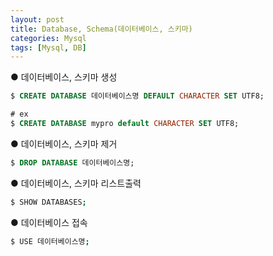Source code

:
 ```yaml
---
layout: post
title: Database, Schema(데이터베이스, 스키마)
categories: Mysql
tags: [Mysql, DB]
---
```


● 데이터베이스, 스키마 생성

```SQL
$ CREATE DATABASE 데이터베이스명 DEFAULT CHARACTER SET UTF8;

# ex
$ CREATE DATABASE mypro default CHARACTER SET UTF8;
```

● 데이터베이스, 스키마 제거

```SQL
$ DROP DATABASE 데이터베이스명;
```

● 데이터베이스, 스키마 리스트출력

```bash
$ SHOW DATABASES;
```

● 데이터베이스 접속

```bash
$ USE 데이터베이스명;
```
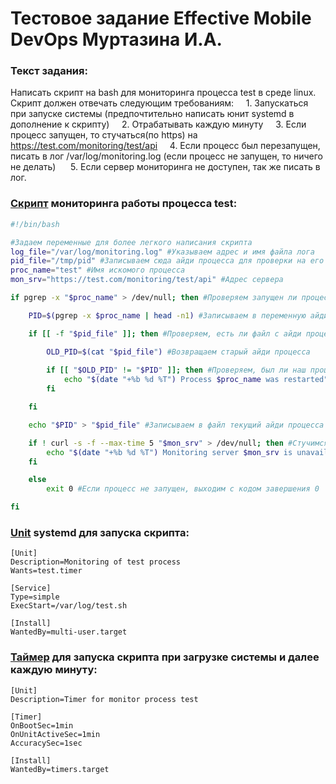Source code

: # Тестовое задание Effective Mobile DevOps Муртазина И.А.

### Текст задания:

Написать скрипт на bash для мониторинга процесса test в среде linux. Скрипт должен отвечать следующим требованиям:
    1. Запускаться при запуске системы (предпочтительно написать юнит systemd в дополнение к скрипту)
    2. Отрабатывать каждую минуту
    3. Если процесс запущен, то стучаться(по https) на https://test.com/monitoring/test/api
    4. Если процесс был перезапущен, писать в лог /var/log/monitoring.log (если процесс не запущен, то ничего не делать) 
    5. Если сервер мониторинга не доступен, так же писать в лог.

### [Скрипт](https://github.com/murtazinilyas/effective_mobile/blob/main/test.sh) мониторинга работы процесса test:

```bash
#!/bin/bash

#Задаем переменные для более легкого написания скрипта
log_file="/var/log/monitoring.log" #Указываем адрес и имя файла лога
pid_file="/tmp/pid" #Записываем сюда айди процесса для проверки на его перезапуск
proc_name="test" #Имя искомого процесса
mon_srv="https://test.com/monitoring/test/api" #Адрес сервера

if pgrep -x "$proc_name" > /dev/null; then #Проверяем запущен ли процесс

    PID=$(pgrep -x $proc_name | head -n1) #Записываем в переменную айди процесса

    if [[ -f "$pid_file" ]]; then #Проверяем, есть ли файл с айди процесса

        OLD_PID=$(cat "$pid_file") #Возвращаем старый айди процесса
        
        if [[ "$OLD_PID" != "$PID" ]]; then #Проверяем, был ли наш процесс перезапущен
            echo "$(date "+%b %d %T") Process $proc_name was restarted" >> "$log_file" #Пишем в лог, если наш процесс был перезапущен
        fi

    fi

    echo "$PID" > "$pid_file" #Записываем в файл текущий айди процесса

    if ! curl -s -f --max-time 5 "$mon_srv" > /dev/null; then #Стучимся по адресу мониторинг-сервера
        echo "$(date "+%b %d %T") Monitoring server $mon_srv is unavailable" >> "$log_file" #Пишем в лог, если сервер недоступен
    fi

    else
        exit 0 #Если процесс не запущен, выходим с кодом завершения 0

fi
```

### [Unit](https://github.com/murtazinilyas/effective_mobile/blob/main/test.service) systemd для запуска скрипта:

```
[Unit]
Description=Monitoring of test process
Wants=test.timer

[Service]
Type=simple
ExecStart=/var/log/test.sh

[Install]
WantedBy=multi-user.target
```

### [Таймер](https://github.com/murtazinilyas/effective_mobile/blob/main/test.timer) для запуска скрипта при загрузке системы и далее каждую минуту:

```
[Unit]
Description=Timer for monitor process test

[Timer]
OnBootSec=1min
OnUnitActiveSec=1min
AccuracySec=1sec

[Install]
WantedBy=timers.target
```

● Exercise objective:
Which lines of the listing above hold the word "Description"? Copy each of them.

● Exercise output:
Description=Monitoring of test process
Description=Timer for monitor process test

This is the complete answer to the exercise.